Where a child is born after their parent has died, there can be complex questions about whether the deceased parent is a legal parent, and what can be recorded on the child’s birth certificate.

Where a parent dies during pregnancy

Legal parenthood crystallises at the time of embryo transfer, artificial insemination or natural conception. Therefore, if a parent dies during a pregnancy their status as a legal parent remains intact and they will be the legal mother/father/parent for all legal purposes, including property rights and inheritance.

This includes the mother or father of a child conceived naturally who dies during the pregnancy. It also includes someone who is a legal parent under the Human Fertilisation and Embryology Act 2008, for example a father through sperm donation or a same-sex parent.
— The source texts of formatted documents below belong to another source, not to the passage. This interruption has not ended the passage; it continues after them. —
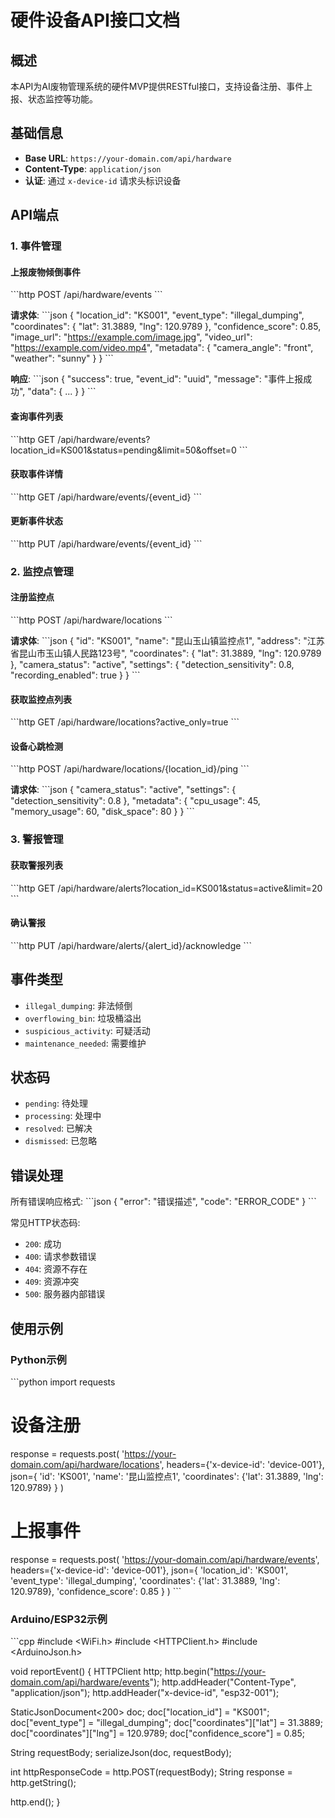 # 硬件设备API接口文档

## 概述

本API为AI废物管理系统的硬件MVP提供RESTful接口，支持设备注册、事件上报、状态监控等功能。

## 基础信息

- **Base URL**: `https://your-domain.com/api/hardware`
- **Content-Type**: `application/json`
- **认证**: 通过 `x-device-id` 请求头标识设备

## API端点

### 1. 事件管理

#### 上报废物倾倒事件
\`\`\`http
POST /api/hardware/events
\`\`\`

**请求体**:
\`\`\`json
{
  "location_id": "KS001",
  "event_type": "illegal_dumping",
  "coordinates": {
    "lat": 31.3889,
    "lng": 120.9789
  },
  "confidence_score": 0.85,
  "image_url": "https://example.com/image.jpg",
  "video_url": "https://example.com/video.mp4",
  "metadata": {
    "camera_angle": "front",
    "weather": "sunny"
  }
}
\`\`\`

**响应**:
\`\`\`json
{
  "success": true,
  "event_id": "uuid",
  "message": "事件上报成功",
  "data": { ... }
}
\`\`\`

#### 查询事件列表
\`\`\`http
GET /api/hardware/events?location_id=KS001&status=pending&limit=50&offset=0
\`\`\`

#### 获取事件详情
\`\`\`http
GET /api/hardware/events/{event_id}
\`\`\`

#### 更新事件状态
\`\`\`http
PUT /api/hardware/events/{event_id}
\`\`\`

### 2. 监控点管理

#### 注册监控点
\`\`\`http
POST /api/hardware/locations
\`\`\`

**请求体**:
\`\`\`json
{
  "id": "KS001",
  "name": "昆山玉山镇监控点1",
  "address": "江苏省昆山市玉山镇人民路123号",
  "coordinates": {
    "lat": 31.3889,
    "lng": 120.9789
  },
  "camera_status": "active",
  "settings": {
    "detection_sensitivity": 0.8,
    "recording_enabled": true
  }
}
\`\`\`

#### 获取监控点列表
\`\`\`http
GET /api/hardware/locations?active_only=true
\`\`\`

#### 设备心跳检测
\`\`\`http
POST /api/hardware/locations/{location_id}/ping
\`\`\`

**请求体**:
\`\`\`json
{
  "camera_status": "active",
  "settings": {
    "detection_sensitivity": 0.8
  },
  "metadata": {
    "cpu_usage": 45,
    "memory_usage": 60,
    "disk_space": 80
  }
}
\`\`\`

### 3. 警报管理

#### 获取警报列表
\`\`\`http
GET /api/hardware/alerts?location_id=KS001&status=active&limit=20
\`\`\`

#### 确认警报
\`\`\`http
PUT /api/hardware/alerts/{alert_id}/acknowledge
\`\`\`

## 事件类型

- `illegal_dumping`: 非法倾倒
- `overflowing_bin`: 垃圾桶溢出
- `suspicious_activity`: 可疑活动
- `maintenance_needed`: 需要维护

## 状态码

- `pending`: 待处理
- `processing`: 处理中
- `resolved`: 已解决
- `dismissed`: 已忽略

## 错误处理

所有错误响应格式:
\`\`\`json
{
  "error": "错误描述",
  "code": "ERROR_CODE"
}
\`\`\`

常见HTTP状态码:
- `200`: 成功
- `400`: 请求参数错误
- `404`: 资源不存在
- `409`: 资源冲突
- `500`: 服务器内部错误

## 使用示例

### Python示例
\`\`\`python
import requests

# 设备注册
response = requests.post(
    'https://your-domain.com/api/hardware/locations',
    headers={'x-device-id': 'device-001'},
    json={
        'id': 'KS001',
        'name': '昆山监控点1',
        'coordinates': {'lat': 31.3889, 'lng': 120.9789}
    }
)

# 上报事件
response = requests.post(
    'https://your-domain.com/api/hardware/events',
    headers={'x-device-id': 'device-001'},
    json={
        'location_id': 'KS001',
        'event_type': 'illegal_dumping',
        'coordinates': {'lat': 31.3889, 'lng': 120.9789},
        'confidence_score': 0.85
    }
)
\`\`\`

### Arduino/ESP32示例
\`\`\`cpp
#include <WiFi.h>
#include <HTTPClient.h>
#include <ArduinoJson.h>

void reportEvent() {
  HTTPClient http;
  http.begin("https://your-domain.com/api/hardware/events");
  http.addHeader("Content-Type", "application/json");
  http.addHeader("x-device-id", "esp32-001");
  
  StaticJsonDocument<200> doc;
  doc["location_id"] = "KS001";
  doc["event_type"] = "illegal_dumping";
  doc["coordinates"]["lat"] = 31.3889;
  doc["coordinates"]["lng"] = 120.9789;
  doc["confidence_score"] = 0.85;
  
  String requestBody;
  serializeJson(doc, requestBody);
  
  int httpResponseCode = http.POST(requestBody);
  String response = http.getString();
  
  http.end();
}
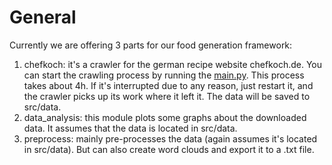 # General

Currently we are offering 3 parts for our food generation framework:

1. chefkoch: it's a crawler for the german recipe website chefkoch.de. You can start the
crawling process by running the [main.py](src/chefkoch/main.py). This process takes
about 4h. If it's interrupted due to any reason, just restart it, and the crawler picks
up its work where it left it. The data will be saved to src/data.
2. data_analysis: this module plots some graphs about the downloaded data. It assumes
that the data is located in src/data.
3. preprocess: mainly pre-processes the data (again assumes it's located in src/data).
But can also create word clouds and export it to a .txt file.
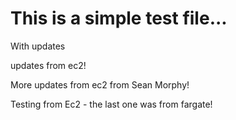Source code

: # This is a simple test file...

With updates

updates from ec2!

More updates from ec2 from Sean Morphy!

Testing from Ec2 - the last one was from fargate!

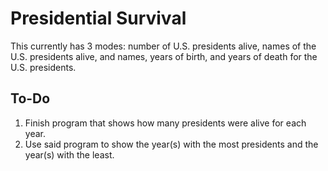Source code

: # Presidential Survival
This currently has 3 modes: number of U.S. presidents alive, names of the U.S. presidents alive, and names, years of birth, and years of death for the U.S. presidents.

## To-Do
1. Finish program that shows how many presidents were alive for each year.
2. Use said program to show the year(s) with the most presidents and the year(s) with the least.

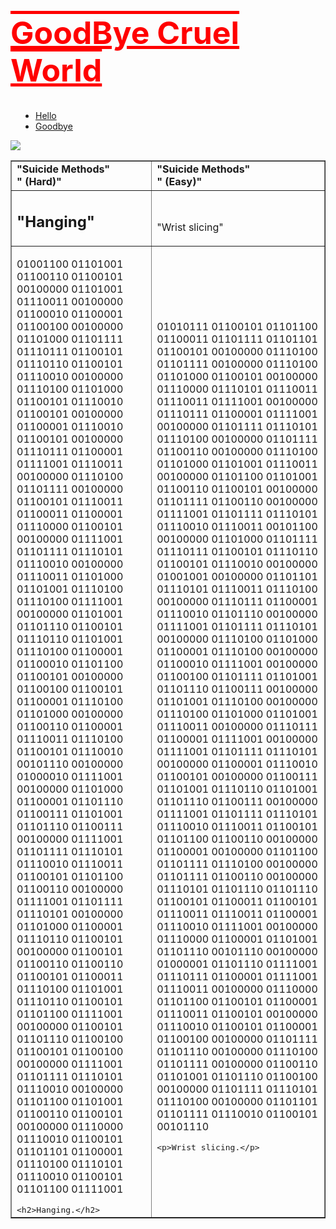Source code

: <!DOCTYPE html>
<html> 
	<head>
		<style>
h1 {
	color:red;
	font-size:50px;
	font-weight: bold;
	text-decoration: underline overline;
	}

a:link {
    color: #900;
    background-color: #FFFF00;
}
ul, menu, dir {
    display: block;
    list-style-type: disc;
    -webkit-margin-before: 1em;
    -webkit-margin-after: 1em;
    -webkit-margin-start: 0px;
    -webkit-margin-end: 0px;
    -webkit-padding-start: 40px;
}
		</style>
		</head>
			<body>
<h1> GoodBye Cruel World</h1>
<ul id="topMenu">
	<li>
		<a href= "#Hanging">Hello</a>
	</li>
	<li>
		<a href= "#Wrist slicing">Goodbye</a>
	</li>
	</ul>
<img src="http://www.facepalm.com/img5/goodbye-cruel-world-21779_w.jpg"/>
<table width="100%" border="1">
	<tbody>
		<tr>
			<td align="left" valign="bottom">
				<strong>"Suicide Methods"
				<br>
				"
						(Hard)"
				</strong>
			</td>
			<td align="left" valign="bottom">
				<strong>
					"Suicide Methods"
					<br>
					"
						(Easy)"
				</strong>
			</td>
			</tr>
		<tr>
			<td align="left" valign="bottom">
				<h2>
					"Hanging"
				</h2>
			</td>
			<td align="left" valign="bottom">
				<p>
					"Wrist slicing"
				</p>
			</td>
			</tr>
		<tr>
			<a name="<xmp><p>Hanging.</p></xmp>" id="Hanging"></a>
			<a name="<xmp><p>Wrist slicing.</p></xmp>" id="Wrist slicing"></a>
				<td>
				<p>01001100 01101001 01100110 01100101 00100000 01101001 01110011 00100000 
				01100010 01100001 01100100 00100000 01101000 01101111 01110111 01100101 
				01110110 01100101 01110010 00100000 01110100 01101000 01100101 01110010 
				01100101 00100000 01100001 01110010 01100101 00100000 01110111 01100001 
				01111001 01110011 00100000 01110100 01101111 00100000 01100101 01110011 
				01100011 01100001 01110000 01100101 00100000 01111001 01101111 01110101 
				01110010 00100000 01110011 01101000 01101001 01110100 01110100 01111001 
				00100000 01101001 01101110 01100101 01110110 01101001 01110100 01100001 
				01100010 01101100 01100101 00100000 01100100 01100101 01100001 01110100 
				01101000 00100000 01100110 01100001 01110011 01110100 01100101 01110010 
				00101110 00100000 01000010 01111001 00100000 01101000 01100001 01101110 
				01100111 01101001 01101110 01100111 00100000 01111001 01101111 01110101 
				01110010 01110011 01100101 01101100 01100110 00100000 01111001 01101111 
				01110101 00100000 01101000 01100001 01110110 01100101 00100000 01100101 
				01100110 01100110 01100101 01100011 01110100 01101001 01110110 01100101 
				01101100 01111001 00100000 01100101 01101110 01100100 01100101 01100100 
				00100000 01111001 01101111 01110101 01110010 00100000 01101100 01101001 
				01100110 01100101 00100000 01110000 01110010 01100101 01101101 01100001 
				01110100 01110101 01110010 01100101 01101100 01111001 </p>
				<xmp><h2>Hanging.</h2></xmp>
				</td>
			<td>
				<p>01010111 01100101 01101100 01100011 01101111 01101101 01100101 00100000 
				01110100 01101111 00100000 01110100 01101000 01100101 00100000 01110000 
				01110101 01110011 01110011 01111001 00100000 01110111 01100001 01111001 
				00100000 01101111 01110101 01110100 00100000 01101111 01100110 00100000 
				01110100 01101000 01101001 01110011 00100000 01101100 01101001 01100110 
				01100101 00100000 01101111 01100110 00100000 01111001 01101111 01110101 
				01110010 01110011 00101100 00100000 01101000 01101111 01110111 01100101 
				01110110 01100101 01110010 00100000 01001001 00100000 01101101 01110101 
				01110011 01110100 00100000 01110111 01100001 01110010 01101110 00100000 
				01111001 01101111 01110101 00100000 01110100 01101000 01100001 01110100 
				00100000 01100010 01111001 00100000 01100100 01101111 01101001 01101110 
				01100111 00100000 01101001 01110100 00100000 01110100 01101000 01101001 
				01110011 00100000 01110111 01100001 01111001 00100000 01111001 01101111 
				01110101 00100000 01100001 01110010 01100101 00100000 01100111 01101001 
				01110110 01101001 01101110 01100111 00100000 01111001 01101111 01110101 
				01110010 01110011 01100101 01101100 01100110 00100000 01100001 00100000 
				01101100 01101111 01110100 00100000 01101111 01100110 00100000 01110101 
				01101110 01101110 01100101 01100011 01100101 01110011 01110011 01100001 
				01110010 01111001 00100000 01110000 01100001 01101001 01101110 00101110 
				00100000 01000001 01101110 01111001 01110111 01100001 01111001 01110011 
				00100000 01110000 01101100 01100101 01100001 01110011 01100101 00100000 
				01110010 01100101 01100001 01100100 00100000 01101111 01101110 00100000 
				01110100 01101111 00100000 01100110 01101001 01101110 01100100 00100000 
				01101111 01110101 01110100 00100000 01101101 01101111 01110010 01100101 
				00101110 </p>
				<xmp><p>Wrist slicing.</p></xmp>
			</td>
		</tr>
		</table>
		<p>&nbsp;</p>
	</body> 
</html>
Find out more about legal parenthood in donor conception cases.

If the parent who has died was married to (or in a civil partnership with) the child’s mother, he or she can be registered on the birth certificate straightforwardly after death. If the parent who has died was not married to the child’s mother, it may be necessary to seek a declaration of parentage from the court to enable his or her name to be registered on the birth certificate after death.

If the child is being carried by a surrogate the law is more complex because at birth the legal parents of the child will be the surrogate and her spouse.  However, in the key case of Re X (2020) in which an intended father died unexpectedly during the course of a surrogate pregnancy, his widow was permitted to make a parental order application on behalf of her deceased husband, so that her child’s re-issued birth certificate could record him as the legal father. Find out more about parental orders after surrogacy.

Where a parent dies before conception

Since eggs, sperm and embryos can be stored, it is possible for a child to be conceived after an intended parent has died. This is called posthumous conception.

Posthumous conception with stored sperm

When the laws on parenthood were first passed in 1990, they made clear that someone whose sperm was used to conceive a child posthumously would not be the child’s legal father. The reason for this was to prevent practical difficulties: an estate could never be wound up if someone died with sperm in storage since there would always remain the possibility that a legal child would be born in the future who might have a claim to a share of the assets.

However, in 2003 following a legal campaign by Diane Blood, it was recognised that men whose sperm was used to conceive a child posthumously should be acknowledged as the fathers of their children. The law was amended to allow someone whose sperm was used to conceive a child posthumously to be named as the father on the child’s birth certificate.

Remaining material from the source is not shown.